Check every line of the data for the string "github" and copy the ones that have it.
Top of Listed records
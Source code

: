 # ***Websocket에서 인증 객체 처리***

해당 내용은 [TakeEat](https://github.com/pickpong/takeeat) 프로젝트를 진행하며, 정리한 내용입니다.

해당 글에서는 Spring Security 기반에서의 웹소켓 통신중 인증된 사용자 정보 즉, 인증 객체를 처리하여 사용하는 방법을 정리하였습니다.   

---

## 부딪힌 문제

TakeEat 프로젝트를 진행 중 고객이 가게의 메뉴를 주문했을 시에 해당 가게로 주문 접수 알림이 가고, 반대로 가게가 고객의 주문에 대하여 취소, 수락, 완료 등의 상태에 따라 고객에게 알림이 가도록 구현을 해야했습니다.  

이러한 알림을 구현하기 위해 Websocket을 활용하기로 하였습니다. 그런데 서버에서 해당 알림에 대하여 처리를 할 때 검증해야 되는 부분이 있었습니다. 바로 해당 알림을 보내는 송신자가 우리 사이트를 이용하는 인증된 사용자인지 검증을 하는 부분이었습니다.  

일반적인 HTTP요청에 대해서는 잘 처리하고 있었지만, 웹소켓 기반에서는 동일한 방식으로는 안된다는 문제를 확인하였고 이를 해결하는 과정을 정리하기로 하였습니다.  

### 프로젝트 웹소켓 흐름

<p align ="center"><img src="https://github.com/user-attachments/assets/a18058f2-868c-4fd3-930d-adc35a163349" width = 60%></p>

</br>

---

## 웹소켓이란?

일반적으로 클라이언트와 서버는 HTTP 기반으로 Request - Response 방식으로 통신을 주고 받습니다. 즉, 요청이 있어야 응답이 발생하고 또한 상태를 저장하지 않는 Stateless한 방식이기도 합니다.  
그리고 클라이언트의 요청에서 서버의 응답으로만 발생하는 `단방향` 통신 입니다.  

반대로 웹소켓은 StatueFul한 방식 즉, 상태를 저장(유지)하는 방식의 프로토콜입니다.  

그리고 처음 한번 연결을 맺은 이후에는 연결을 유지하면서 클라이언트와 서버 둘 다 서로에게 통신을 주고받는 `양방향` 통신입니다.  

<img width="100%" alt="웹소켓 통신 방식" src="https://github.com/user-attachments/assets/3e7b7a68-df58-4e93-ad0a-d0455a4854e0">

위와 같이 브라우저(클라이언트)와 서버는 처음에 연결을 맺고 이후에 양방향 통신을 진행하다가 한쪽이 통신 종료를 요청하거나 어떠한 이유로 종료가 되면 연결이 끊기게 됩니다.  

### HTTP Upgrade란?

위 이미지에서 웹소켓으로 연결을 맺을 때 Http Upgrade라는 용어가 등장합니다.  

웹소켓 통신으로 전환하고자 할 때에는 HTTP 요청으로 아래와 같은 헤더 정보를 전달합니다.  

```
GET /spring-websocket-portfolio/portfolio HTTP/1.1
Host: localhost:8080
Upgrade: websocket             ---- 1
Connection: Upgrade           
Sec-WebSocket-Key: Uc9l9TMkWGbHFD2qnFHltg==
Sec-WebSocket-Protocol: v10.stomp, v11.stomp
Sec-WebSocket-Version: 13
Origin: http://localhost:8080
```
Bottom of Listed records
■ **Answer area**:
해당 내용은 [TakeEat](https://github.com/pickpong/takeeat) 프로젝트를 진행하며, 정리한 내용입니다.
<p align ="center"><img src="https://github.com/user-attachments/assets/a18058f2-868c-4fd3-930d-adc35a163349" width = 60%></p>
<img width="100%" alt="웹소켓 통신 방식" src="https://github.com/user-attachments/assets/3e7b7a68-df58-4e93-ad0a-d0455a4854e0">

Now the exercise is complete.